I don’t have a “mom tribe” and sometimes that sucks. 

I get a little envious (ok a lotta envious) of the moms who have what they call their “tribe,” which is a group of other moms they are extremely close with, trust to watch their kids, go on outings with, spill their hearts out to, and become like family to them. I don’t have that.

Don’t get me wrong, I have a few really great friends. One of whom is also a mom and has been my closest friend since we were in middle school. Our daughter’s are exactly 6 weeks apart, so we’ve always had that “motherhood” connection as well.

The few friends I do have I know would drop anything to help me and be there to support me through anything. I also have an amazing family who is extremely supportive. But I don’t have that big group of ladies to go out to lunch with, or to hang out with on date nights with our significant others. I don’t have that group of “couple friends” who take family vacations together or throw Super Bowl parties together.

Sometimes I wonder if I’ve brought this on myself, or if I’m just not at the stage of life for my “tribe” yet.

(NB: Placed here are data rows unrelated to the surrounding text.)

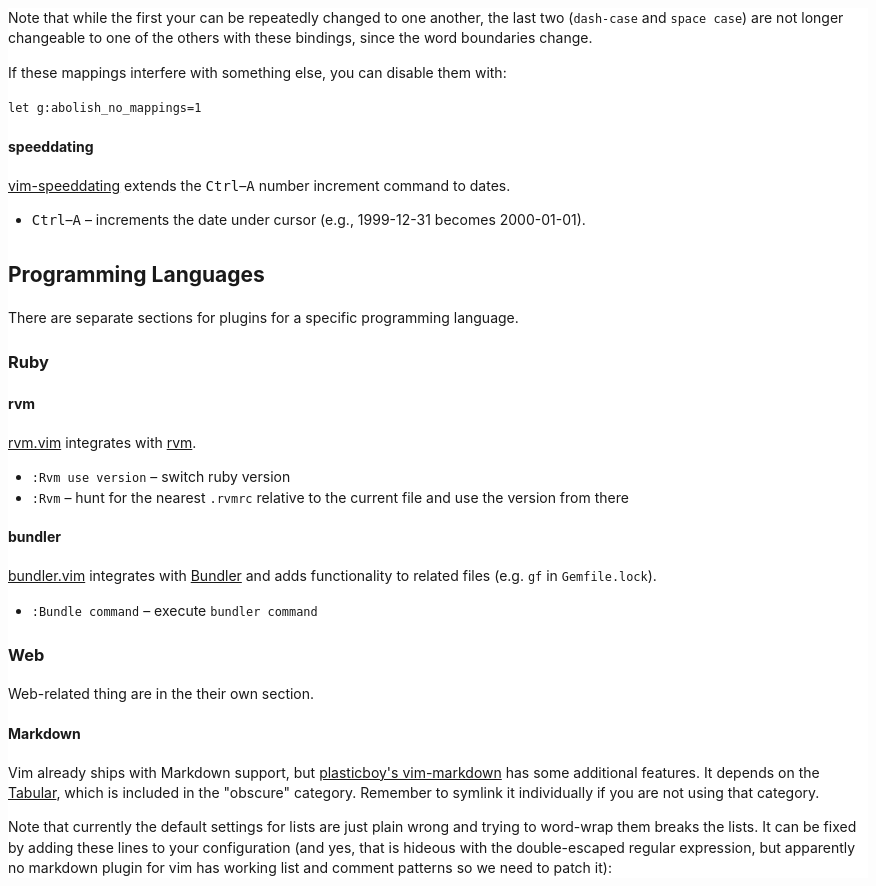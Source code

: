 Note that while the first your can be repeatedly changed to one another, the
last two (`dash-case` and `space case`) are not longer changeable to one of the
others with these bindings, since the word boundaries change.

If these mappings interfere with something else, you can disable them with:

``` vim
let g:abolish_no_mappings=1
```

#### speeddating

[vim-speeddating](https://github.com/tpope/vim-speeddating) extends the
<kbd>Ctrl</kbd>–<kbd>A</kbd> number increment command to dates.

* <kbd>Ctrl</kbd>–<kbd>A</kbd> – increments the date under cursor (e.g.,
  1999-12-31 becomes 2000-01-01).

## Programming Languages

There are separate sections for plugins for a specific programming language.

### Ruby

#### rvm

[rvm.vim](https://github.com/tpope/vim-rvm) integrates with [rvm](https://rvm.io).

* `:Rvm use version` – switch ruby version
* `:Rvm` – hunt for the nearest `.rvmrc` relative to the current file and use
   the version from there

#### bundler

[bundler.vim](https://github.com/tpope/vim-bundler) integrates with
[Bundler](https://bundler.io) and adds functionality to related files
(e.g. `gf` in `Gemfile.lock`).

* `:Bundle command` – execute `bundler command`

### Web

Web-related thing are in the their own section.

#### Markdown

Vim already ships with Markdown support, but [plasticboy's
vim-markdown](https://github.com/plasticboy/vim-markdown) has some additional
features. It depends on the [Tabular](https://github.com/godlygeek/tabular),
which is included in the "obscure" category. Remember to symlink it
individually if you are not using that category.

Note that currently the default settings for lists are just plain wrong and
trying to word-wrap them breaks the lists. It can be fixed by adding these
lines to your configuration (and yes, that is hideous with the double-escaped
regular expression, but apparently no markdown plugin for vim has working list
and comment patterns so we need to patch it):
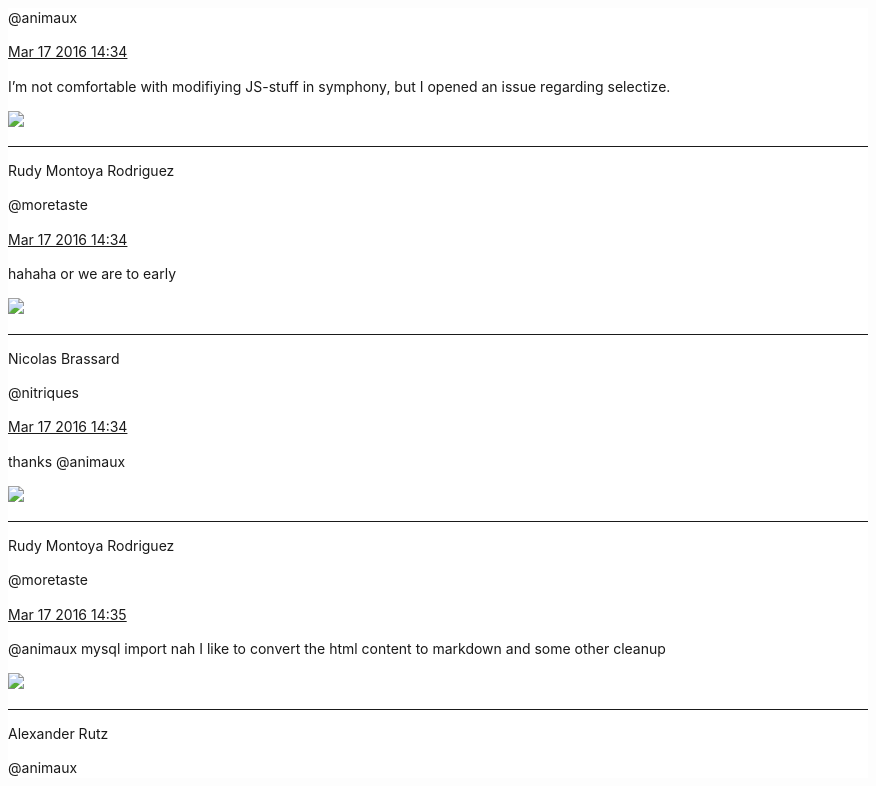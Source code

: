 @animaux

[Mar 17 2016
14:34](https://gitter.im/symphonycms/symphony-2?at=56eac071c7364f7926bfdec5 ""
)

I’m not comfortable with modifiying JS-stuff in symphony, but I opened an
issue regarding selectize.

![](https://avatars2.githubusercontent.com/u/857982?v=3&s=30)

__ __

Rudy Montoya Rodriguez

@moretaste

[Mar 17 2016
14:34](https://gitter.im/symphonycms/symphony-2?at=56eac0739f24605773d90c63 ""
)

hahaha or we are to early

![](https://avatars1.githubusercontent.com/u/771169?v=3&s=30)

__ __

Nicolas Brassard

@nitriques

[Mar 17 2016
14:34](https://gitter.im/symphonycms/symphony-2?at=56eac0856fde057c2687a580 ""
)

thanks @animaux

![](https://avatars2.githubusercontent.com/u/857982?v=3&s=30)

__ __

Rudy Montoya Rodriguez

@moretaste

[Mar 17 2016
14:35](https://gitter.im/symphonycms/symphony-2?at=56eac0bc618c335373ecb901 ""
)

@animaux mysql import nah I like to convert the html content to markdown and
some other cleanup

![](https://avatars2.githubusercontent.com/u/446874?v=3&s=30)

__ __

Alexander Rutz

@animaux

I’m staying home with my daughter and don’t get me wrong, I wouldn’t have it any other way, but I wonder if I would make more mom friends if I was working?

My daughter isn’t quite two yet: Will I make more mom friends once she’s in school and involved in activities? Am I not outspoken enough? Am I too shy? Am I making excuses?

Making friends can be tough.

Why is it so hard to make mom friends? Why does it feel like everyone already has their established group of friends?

Is it just me who feels this way, or does anyone else struggle with this?

Why does it sometimes feel like making friends at this age is almost like dating?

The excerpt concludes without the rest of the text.